5. Carefully carefully carefully pull the right edge of the motherboard away from the chassis.  Do NOT disconnect any wires or plugs.  Try to keep the left edge close to the chassis and aligned.  Pop open the memory card end-tabs and remove the existing memory card. Make note of where the alignment slot is located so you are inserting the new cards in the same way.  (For me this meant labels down and to the right.)

6. Carefully carefully carefully align the new memory cards (you got two, right?), doing the left-most card first and snapping the locking tabs back into place.  Do not force the tabs, since the need to force them indicates you don’t have them properly aligned.  Make sure the cards are aligned as the original card was and are properly seated.

7. Carefully (did I overuse this term?) align the motherboard and reinsert and don’t overtighten the six (6) screws.

8. Reinstall the side cover and two screws.

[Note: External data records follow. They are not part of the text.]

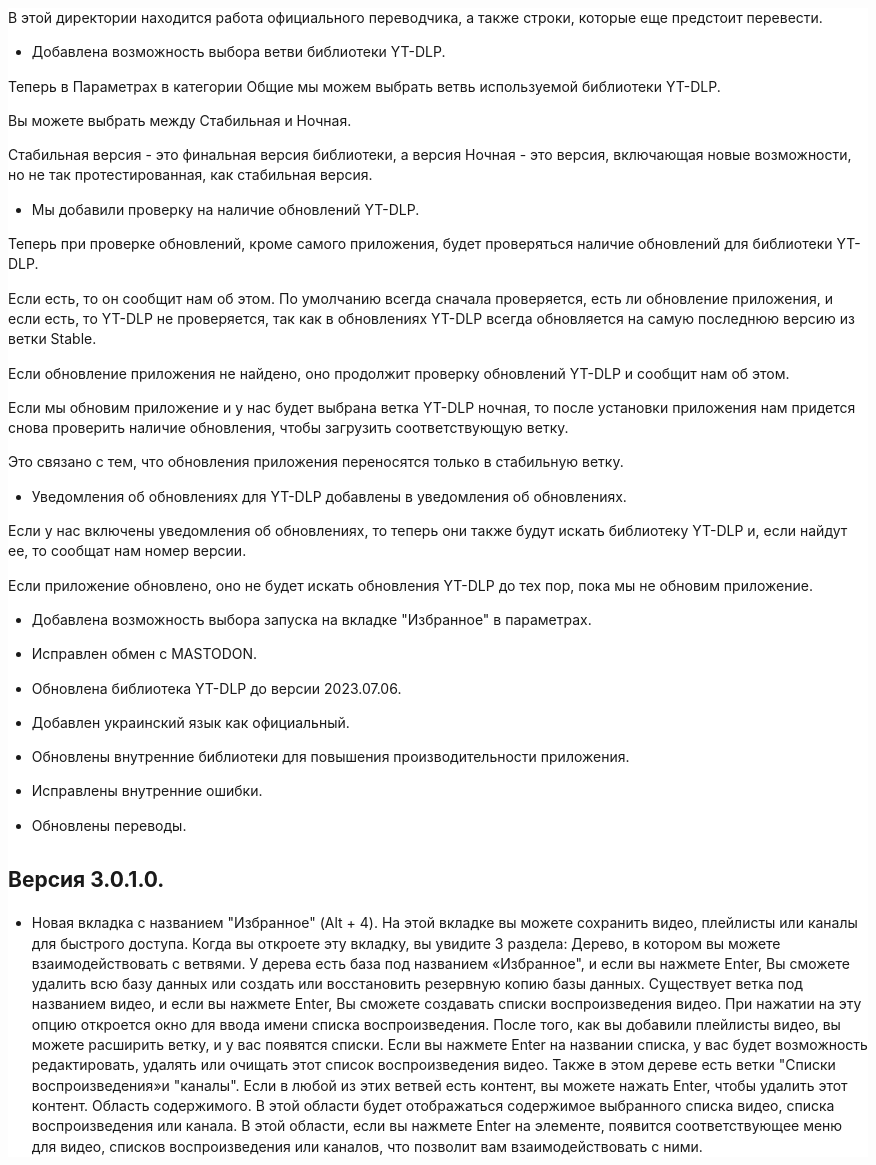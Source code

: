 В этой директории находится работа официального переводчика, а также строки, которые еще предстоит перевести.

* Добавлена возможность выбора ветви библиотеки YT-DLP.

Теперь в Параметрах в категории Общие мы можем выбрать ветвь используемой библиотеки YT-DLP.

Вы можете выбрать между Стабильная и Ночная.

Стабильная версия - это финальная версия библиотеки, а версия Ночная - это версия, включающая новые возможности, но не так протестированная, как стабильная версия.

* Мы добавили проверку на наличие обновлений YT-DLP.

Теперь при проверке обновлений, кроме самого приложения, будет проверяться наличие обновлений для библиотеки YT-DLP.

Если есть, то он сообщит нам об этом. По умолчанию всегда сначала проверяется, есть ли обновление приложения, и если есть, то YT-DLP не проверяется, так как в обновлениях YT-DLP всегда обновляется на самую последнюю версию из ветки Stable.

Если обновление приложения не найдено, оно продолжит проверку обновлений YT-DLP и сообщит нам об этом.

Если мы обновим приложение и у нас будет выбрана ветка YT-DLP ночная, то после установки приложения нам придется снова проверить наличие обновления, чтобы загрузить соответствующую ветку.

Это связано с тем, что обновления приложения переносятся только в стабильную ветку.

* Уведомления об обновлениях для YT-DLP добавлены в уведомления об обновлениях.

Если у нас включены уведомления об обновлениях, то теперь они также будут искать библиотеку YT-DLP и, если найдут ее, то сообщат нам номер версии.

Если приложение обновлено, оно не будет искать обновления YT-DLP до тех пор, пока мы не обновим приложение.

* Добавлена возможность выбора запуска на вкладке "Избранное" в параметрах.

* Исправлен обмен с MASTODON.

* Обновлена библиотека YT-DLP до версии 2023.07.06.

* Добавлен украинский язык как официальный.

* Обновлены внутренние библиотеки для повышения производительности приложения.

* Исправлены внутренние ошибки.

* Обновлены переводы.

## Версия 3.0.1.0.

* Новая вкладка с названием "Избранное" (Alt + 4).
На этой вкладке вы можете сохранить видео, плейлисты или каналы для быстрого доступа.
Когда вы откроете эту вкладку, вы увидите 3 раздела:
Дерево, в котором вы можете взаимодействовать с ветвями.
У дерева есть база под названием «Избранное", и если вы нажмете Enter, Вы сможете удалить всю базу данных или создать или восстановить резервную копию базы данных.
Существует ветка под названием видео, и если вы нажмете Enter, Вы сможете создавать списки воспроизведения видео. При нажатии на эту опцию откроется окно для ввода имени списка воспроизведения.
После того, как вы добавили плейлисты видео, вы можете расширить ветку, и у вас появятся списки. Если вы нажмете Enter на названии списка, у вас будет возможность редактировать, удалять или очищать этот список воспроизведения видео.
Также в этом дереве есть ветки "Списки воспроизведения»и "каналы". Если в любой из этих ветвей есть контент, вы можете нажать Enter, чтобы удалить этот контент.
Область содержимого. В этой области будет отображаться содержимое выбранного списка видео, списка воспроизведения или канала.
В этой области, если вы нажмете Enter на элементе, появится соответствующее меню для видео, списков воспроизведения или каналов, что позволит вам взаимодействовать с ними.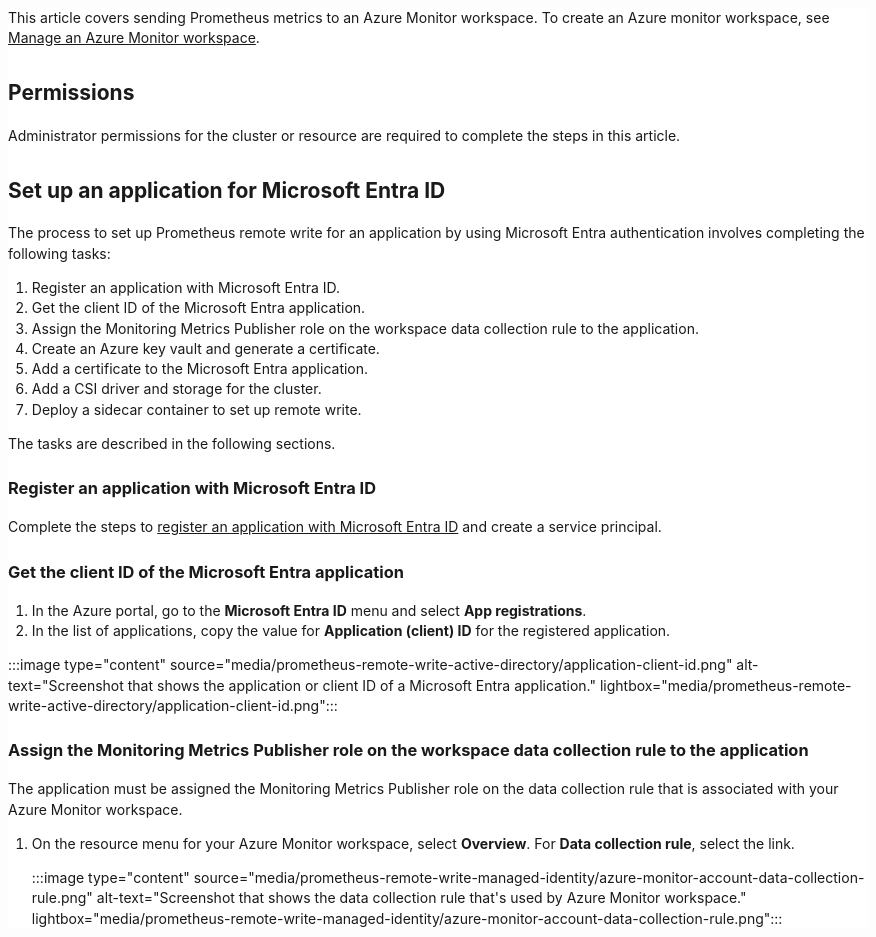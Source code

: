 This article covers sending Prometheus metrics to an Azure Monitor workspace. To create an Azure monitor workspace, see [Manage an Azure Monitor workspace](/azure/azure-monitor/essentials/azure-monitor-workspace-manage#create-an-azure-monitor-workspace).

## Permissions
Administrator permissions for the cluster or resource are required to complete the steps in this article.

## Set up an application for Microsoft Entra ID

The process to set up Prometheus remote write for an application by using Microsoft Entra authentication involves completing the following tasks:

1. Register an application with Microsoft Entra ID.
1. Get the client ID of the Microsoft Entra application.
1. Assign the Monitoring Metrics Publisher role on the workspace data collection rule to the application.
1. Create an Azure key vault and generate a certificate.
1. Add a certificate to the Microsoft Entra application.
1. Add a CSI driver and storage for the cluster.
1. Deploy a sidecar container to set up remote write.

The tasks are described in the following sections.

<a name='create-azure-active-directory-application'></a>

### Register an application with Microsoft Entra ID

Complete the steps to [register an application with Microsoft Entra ID](/azure/active-directory/develop/howto-create-service-principal-portal#register-an-application-with-azure-ad-and-create-a-service-principal) and create a service principal.

<a name='get-the-client-id-of-the-azure-active-directory-application'></a>

### Get the client ID of the Microsoft Entra application

1. In the Azure portal, go to the **Microsoft Entra ID** menu and select **App registrations**.
1. In the list of applications, copy the value for **Application (client) ID** for the registered application.

:::image type="content" source="media/prometheus-remote-write-active-directory/application-client-id.png" alt-text="Screenshot that shows the application or client ID of a Microsoft Entra application." lightbox="media/prometheus-remote-write-active-directory/application-client-id.png":::

### Assign the Monitoring Metrics Publisher role on the workspace data collection rule to the application

The application must be assigned the Monitoring Metrics Publisher role on the data collection rule that is associated with your Azure Monitor workspace.

1. On the resource menu for your Azure Monitor workspace, select **Overview**. For **Data collection rule**, select the link.

    :::image type="content" source="media/prometheus-remote-write-managed-identity/azure-monitor-account-data-collection-rule.png" alt-text="Screenshot that shows the data collection rule that's used by Azure Monitor workspace." lightbox="media/prometheus-remote-write-managed-identity/azure-monitor-account-data-collection-rule.png":::
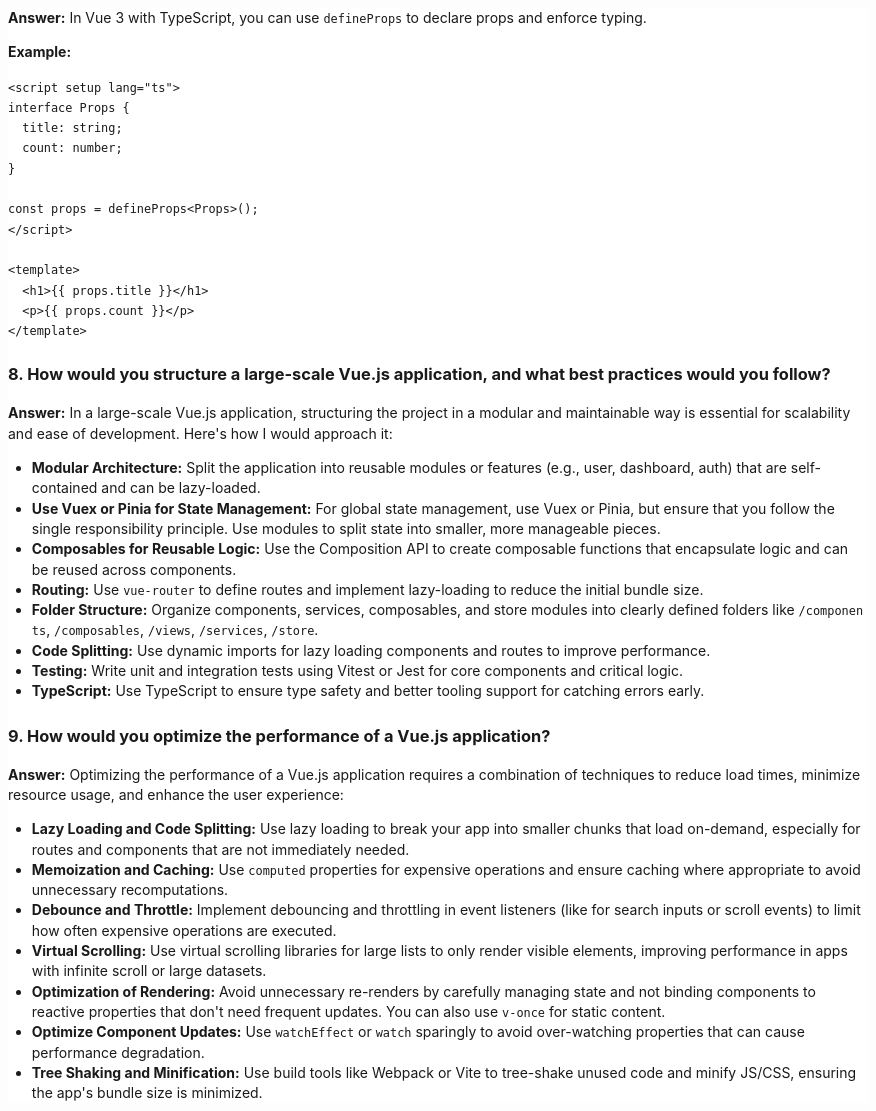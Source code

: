 **Answer:** In Vue 3 with TypeScript, you can use `defineProps` to declare props and enforce typing.

**Example:**
```
<script setup lang="ts">
interface Props {
  title: string;
  count: number;
}

const props = defineProps<Props>();
</script>

<template>
  <h1>{{ props.title }}</h1>
  <p>{{ props.count }}</p>
</template>

```

### 8. **How would you structure a large-scale Vue.js application, and what best practices would you follow?**

**Answer:** In a large-scale Vue.js application, structuring the project in a modular and maintainable way is essential for scalability and ease of development. Here's how I would approach it:

- **Modular Architecture:** Split the application into reusable modules or features (e.g., user, dashboard, auth) that are self-contained and can be lazy-loaded.
- **Use Vuex or Pinia for State Management:** For global state management, use Vuex or Pinia, but ensure that you follow the single responsibility principle. Use modules to split state into smaller, more manageable pieces.
- **Composables for Reusable Logic:** Use the Composition API to create composable functions that encapsulate logic and can be reused across components.
- **Routing:** Use `vue-router` to define routes and implement lazy-loading to reduce the initial bundle size.
- **Folder Structure:** Organize components, services, composables, and store modules into clearly defined folders like `/components`, `/composables`, `/views`, `/services`, `/store`.
- **Code Splitting:** Use dynamic imports for lazy loading components and routes to improve performance.
- **Testing:** Write unit and integration tests using Vitest or Jest for core components and critical logic.
- **TypeScript:** Use TypeScript to ensure type safety and better tooling support for catching errors early.

### 9. **How would you optimize the performance of a Vue.js application?**

**Answer:** Optimizing the performance of a Vue.js application requires a combination of techniques to reduce load times, minimize resource usage, and enhance the user experience:

- **Lazy Loading and Code Splitting:** Use lazy loading to break your app into smaller chunks that load on-demand, especially for routes and components that are not immediately needed.
- **Memoization and Caching:** Use `computed` properties for expensive operations and ensure caching where appropriate to avoid unnecessary recomputations.
- **Debounce and Throttle:** Implement debouncing and throttling in event listeners (like for search inputs or scroll events) to limit how often expensive operations are executed.
- **Virtual Scrolling:** Use virtual scrolling libraries for large lists to only render visible elements, improving performance in apps with infinite scroll or large datasets.
- **Optimization of Rendering:** Avoid unnecessary re-renders by carefully managing state and not binding components to reactive properties that don't need frequent updates. You can also use `v-once` for static content.
- **Optimize Component Updates:** Use `watchEffect` or `watch` sparingly to avoid over-watching properties that can cause performance degradation.
- **Tree Shaking and Minification:** Use build tools like Webpack or Vite to tree-shake unused code and minify JS/CSS, ensuring the app's bundle size is minimized.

9. Power-up holding the Reset button to run a memory test.  Everyone says do this a zillion times.  I skipped it.  What system actually runs with bad memory?  Don’t skip it.

RESULTS:

RAIDisk:/proc# cat meminfo | grep Mem
MemTotal:        4044844 kB
MemFree:         3654408 kB

2012-12-03 Update: The Five-Minute Netgear ReadyNAS Ultra 6 Plus Memory Upgrade

I found two nice 2GB sticks of PC2-6400 4-4-4-12 DDR2 on Newegg for a reasonable (for DDR2) price, and can tell you the installation was trivial. You simply remove two screws that hold the side panel and the memory sockets are staring at you. The fit is snug, with one front-panel connector making for the only installation complication, but it didn’t take five minutes from the first touch of a screw to the last touch of a screw.

There is a lot written about whether this upgrade improves performance and whether it is supported by Netgear.  My experience with the first upgrade was Netgear Support asked me if it worked and thanked me for the information.  All the caveats about testing memory ten times seems like folklore, too, but don’t take my word for it.  I now have two ReadyNAS Ultra units running 4GB of RAM, using the memory and they both run great.  I think a 32-bit operating system should have 4GB of RAM, but that’s just me.  I still get a little chuckle out of the forum “helpers” who eventually come-out after giving scads of advice and admit they don’t actually own the unit themselves.  But they are trying to help.